Правда, да Кунья пишет, «что эта видимость вялости обманчива, и житель засушливой глубинки северо-востока преображается за секунду, лишь только обстоятельства пробудят спящую в нем энергию».
Но глиняная энциклопедия Алто-до-Мора, детально отразившая все подробности быта небогатой событиями жизни крестьянина, вовсе не обнаружила в ней покоя. При всем многообразии деталей, воссозданных в глине, вы не найдете, как не нашел я, среди них гамака. А ведь это портативное и пригодное на все случаи жизни изобретение индейцев заслужило быть запечатленным гончарами-художниками. Гамак — повсеместно распространенная, для бедняков — главная, нередко и единственная мебель в доме. В нем спят и на нем сидят — верхом. Однако фигурки Антонио и его коллег не лежат в гамаках. Не сидят они на корточках, не прислоняются к стене, что отнюдь не лишает основательности наблюдения да Куньи. Писатель за внешней вялостью сумел увидеть скрытую силу крестьянина северо-востока. Об этом же говорят и глиняные фигурки из Пернамбуко.

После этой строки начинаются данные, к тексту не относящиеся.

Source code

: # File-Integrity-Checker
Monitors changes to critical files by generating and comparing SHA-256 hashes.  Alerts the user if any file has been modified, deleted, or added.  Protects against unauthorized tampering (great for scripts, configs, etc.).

Все они на одно, лицо, словно на древнеегипетских росписях, эти копии героев местре Виталино: с короткими носами и вытянутыми подбородками. Мужчины отличаются от женщину лишь одеждой и бородой. Поэтому кажется, что гончары Алто-до-Мора лепят одного и того же человека в разные моменты его жизни, длинную глиняную биографию работающего без передыху, но бедного, бразильского крестьянина-сертанежо.